BETANEWS.ID, PATI — Menjelang akhir tahun, harga gabah beras ketan di Kabupaten Pati mengalami lonjakan signifikan. Harganya bahkan melampaui gabah beras biasa dan menjadi primadona baru di kalangan petani.
Berdasarkan pantauan di lapangan, harga gabah beras ketan di tingkat petani saat ini mencapai Rp8.500 per kilogram, naik sekitar Rp500 hingga Rp1.000 hanya dalam sepekan terakhir.

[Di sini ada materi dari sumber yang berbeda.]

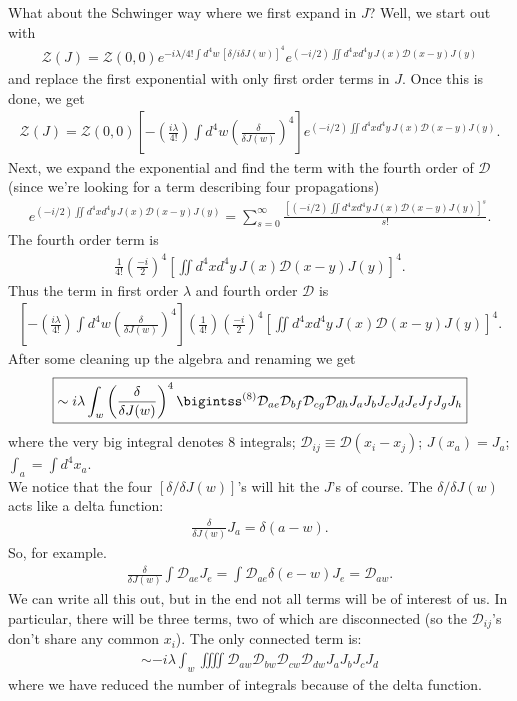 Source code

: \documentclass{book}
\theoremstyle{definition}
\newcommand{\f}[2]{\frac{#1}{#2}}
\newcommand{\lp}{\left(}
\newcommand{\rp}{\right)}
\newcommand{\lb}{\left[}
\newcommand{\rb}{\right]}
\newcommand{\D}{\mathcal{D}}
\newcommand{\Z}{\mathcal{Z}}
\begin{document}
What about the Schwinger way where we first expand in $J$? Well, we start out with
\begin{align}
\Z(J) = \Z(0,0)e^{ -i\lambda/4! \int d^4w\, [\delta/i \delta  J(w)]^4 } e^{ (-i/2)\iint d^4x d^4y\, J(x)\D(x-y)J(y) }
\end{align}
and replace the first exponential with only first order terms in $J$. Once this is done, we get
\begin{align}
\Z(J) = \Z(0,0)\lb -\lp\f{i\lambda}{4!}\rp \int d^4w \lp \f{\delta}{\delta J(w)} \rp^4 \rb e^{ (-i/2)\iint d^4x d^4y\, J(x)\D(x-y)J(y) }.
\end{align}
Next, we expand the exponential and find the term with the fourth order of $\D$ (since we're looking for a term describing four propagations)
\begin{align}
e^{ (-i/2)\iint d^4x d^4y\, J(x)\D(x-y)J(y) } = \sum^\infty_{s=0}\f{[(-i/2)\iint d^4x d^4y\, J(x)\D(x-y)J(y)]^s}{s!}.
\end{align}
The fourth order term is 
\begin{align}
\f{1}{4!}\lp \f{-i}{2} \rp^4\lb \iint d^4x d^4y\, J(x)\D(x-y)J(y)  \rb^4.
\end{align}
Thus the term in first order $\lambda$ and fourth order $\D$ is
\begin{align}
\lb -\lp\f{i\lambda}{4!}\rp \int d^4w \lp \f{\delta}{\delta J(w)} \rp^4 \rb\lp\f{1}{4!}\rp\lp \f{-i}{2} \rp^4\lb \iint d^4x d^4y\, J(x)\D(x-y)J(y)  \rb^4.
\end{align}
After some cleaning up the algebra and renaming we get
\begin{align}\label{multi-J}
\boxed{\sim i\lambda \int_w \lp \f{\delta}{\delta J(w)} \rp^4 \bigintss^{(8)}  \D_{ae}\D_{bf}\D_{cg}\D_{dh}J_aJ_bJ_cJ_dJ_eJ_fJ_gJ_h}
\end{align}
where the very big integral denotes 8 integrals; $\D_{ij} \equiv \D(x_i - x_j)$; $J(x_a) = J_a$; $\int_a = \int d^4x_a$. \\

We notice that the four $[\delta/\delta J(w)]$'s will hit the $J$'s of course. The $\delta/\delta J(w)$ acts like a delta function:
\begin{align}
\f{\delta}{\delta J(w)}J_a = \delta(a-w).
\end{align}
So, for example.
\begin{align}
\f{\delta}{\delta J(w)}\int \D_{ae}J_e = \int \D_{ae}\delta (e-w)J_e = \D_{aw}.
\end{align}
We can write all this out, but in the end not all terms will be of interest of us. In particular, there will be three terms, two of which are disconnected (so the $\D_{ij}$'s don't share any common $x_i$). The only connected term is:
\begin{align}
\sim -i\lambda \int_w  \iiiint \D_{aw}\D_{bw}\D_{cw}\D_{dw}J_aJ_bJ_cJ_d
\end{align}
where we have reduced the number of integrals because of the delta function. \\
\end{document}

Baca Juga: Stadion Joyokusumo Pati Bakal Direnovasi, Lintasan Atletik dan Sepatu Roda Dipindah
Sementara itu, harga gabah beras biasa berada di kisaran Rp7.500 per kilogram, lebih rendah dari ketan.
Kenaikan harga ini disebut-sebut terjadi karena meningkatnya permintaan dari masyarakat, terutama untuk kebutuhan hajatan dan upacara adat yang banyak digelar menjelang akhir tahun.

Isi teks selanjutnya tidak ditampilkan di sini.